Questo fine settimana, più di 1.300 candidati sono in lizza per entrare a far parte della storia.

Gli analisti affermano che le elezioni saranno una battaglia tra candidati di partiti di sinistra e di destra, con gli indipendenti che non dovrebbero trarre alcun sostegno significativo.

I partiti di sinistra cercano in generale un maggiore controllo statale sui minerali e altre risorse naturali – per lo più privatizzate dalla dittatura – e una maggiore spesa pubblica per l’istruzione, la sanità, le pensioni e il benessere sociale.

I lavoratori elettorali portano urne contenenti voti a Valparaiso [Rodrigo Garrido/Reuters]

Quelli di destra, con un cenno alla necessità di aumentare il sostegno sociale, difendono ampiamente il sistema capitalista di libero mercato che ringraziano per i decenni di crescita economica del Cile.

In una prima mondiale, la metà dei candidati sono – per impostazione predefinita – donne.

Questo sarà anche il caso del gruppo di redazione di 155 membri, che avrà nove mesi per elaborare una nuova legge istitutiva per il Cile, che sarà approvata o respinta l’anno prossimo con una votazione nazionale obbligatoria.

Diciassette seggi per la “convenzione” sulla scrittura della costituzione sono riservati ai rappresentanti indigeni.

Gli elettori questo fine settimana eleggeranno anche governatori regionali, sindaci e consiglieri locali, di solito una cartina di tornasole per le elezioni presidenziali, previste per novembre.

Ricco, ma ineguale

La campagna è stata complicata in mezzo a un’epidemia di COVID-19 che ha provocato oltre 1,2 milioni di casi e quasi 30.000 morti nel paese di 19 milioni di persone, con il formato di due giorni delle elezioni deciso a causa della pandemia.

Il Cile ha uno dei tassi di vaccinazione più alti del Sud America, con oltre il 48,5% dei 15,2 milioni di abitanti presi di mira che hanno ricevuto due dosi fino ad oggi.

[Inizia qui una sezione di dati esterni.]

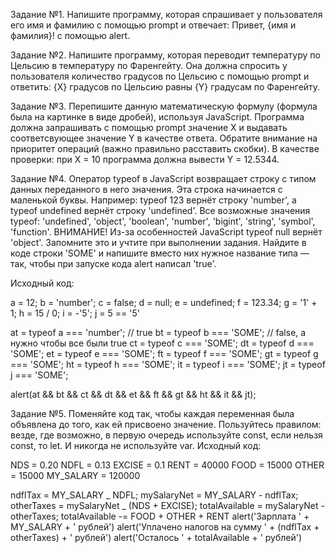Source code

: Задание №1.
Напишите программу, которая спрашивает у пользователя его имя и фамилию с помощью prompt
и отвечает: Привет, {имя и фамилия}! с помощью alert.

Задание №2.
Напишите программу, которая переводит температуру по Цельсию в температуру по Фаренгейту.
Она должна спросить у пользователя количество градусов по Цельсию с помощью prompt
и ответить: {X} градусов по Цельсию равны {Y} градусам по Фаренгейту.

Задание №3.
Перепишите данную математическую формулу (формула была на картинке в виде дробей), используя JavaScript.
Программа должна запрашивать с помощью prompt значение X и выдавать соответсвующее значение Y в качестве ответа.
Обратите внимание на приоритет операций (важно правильно расставить скобки).
В качестве проверки: при X = 10 программа должна вывести Y = 12.5344.

Задание №4.
Оператор typeof в JavaScript возвращает строку с типом данных переданного в него значения. Эта строка начинается с маленькой буквы. Например: typeof 123 вернёт строку 'number', а typeof undefined вернёт строку 'undefined'.
Все возможные значения typeof: 'undefined', 'object', 'boolean', 'number', 'bigint', 'string', 'symbol', 'function'.
ВНИМАНИЕ! Из-за особенностей JavaScript typeof null вернёт 'object'. Запомните это и учтите при выполнении задания.
Найдите в коде строки 'SOME' и напишите вместо них нужное название типа — так, чтобы при запуске кода alert написал 'true'.

Исходный код:

a = 12;
b = 'number';
c = false;
d = null;
e = undefined;
f = 123.34;
g = '1' + 1;
h = 15 / 0;
i = -'5';
j = 5 == '5'

at = typeof a === 'number'; // true
bt = typeof b === 'SOME'; // false, а нужно чтобы все были true
ct = typeof c === 'SOME';
dt = typeof d === 'SOME';
et = typeof e === 'SOME';
ft = typeof f === 'SOME';
gt = typeof g === 'SOME';
ht = typeof h === 'SOME';
it = typeof i === 'SOME';
jt = typeof j === 'SOME';

alert(at && bt && ct && dt && et && ft && gt && ht && it && jt);

Задание №5.
Поменяйте код так, чтобы каждая переменная была объявлена до того, как ей присвоено значение. Пользуйтесь правилом: везде, где возможно, в первую очередь используйте const, если нельзя const, то let. И никогда не используйте var.
Исходный код:

NDS = 0.20
NDFL = 0.13
EXCISE = 0.1
RENT = 40000
FOOD = 15000
OTHER = 15000
MY_SALARY = 120000

ndflTax = MY_SALARY _ NDFL;
mySalaryNet = MY_SALARY - ndflTax;
otherTaxes = mySalaryNet _ (NDS + EXCISE);
totalAvailable = mySalaryNet - otherTaxes;
totalAvailable -= FOOD + OTHER + RENT
alert('Зарплата ' + MY_SALARY + ' рублей')
alert('Уплачено налогов на сумму ' + (ndflTax + otherTaxes) + ' рублей')
alert('Осталось ' + totalAvailable + ' рублей')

Il paese ha il reddito pro capite più alto e il terzo più multimilionario in America Latina. Ma la classe lavoratrice e anche quella medio-alta convive con forti debiti, spesso per pagare la scuola e le pensioni private.

Un rapporto dell’OCSE di febbraio ha affermato che “la disuguaglianza costantemente elevata” è stata una sfida chiave per il Cile, con il 53% delle famiglie classificate come economicamente vulnerabili e il 20% più povero delle famiglie che guadagna solo il 5,1% del reddito totale.

C’è un basso livello di soddisfazione per la qualità della vita.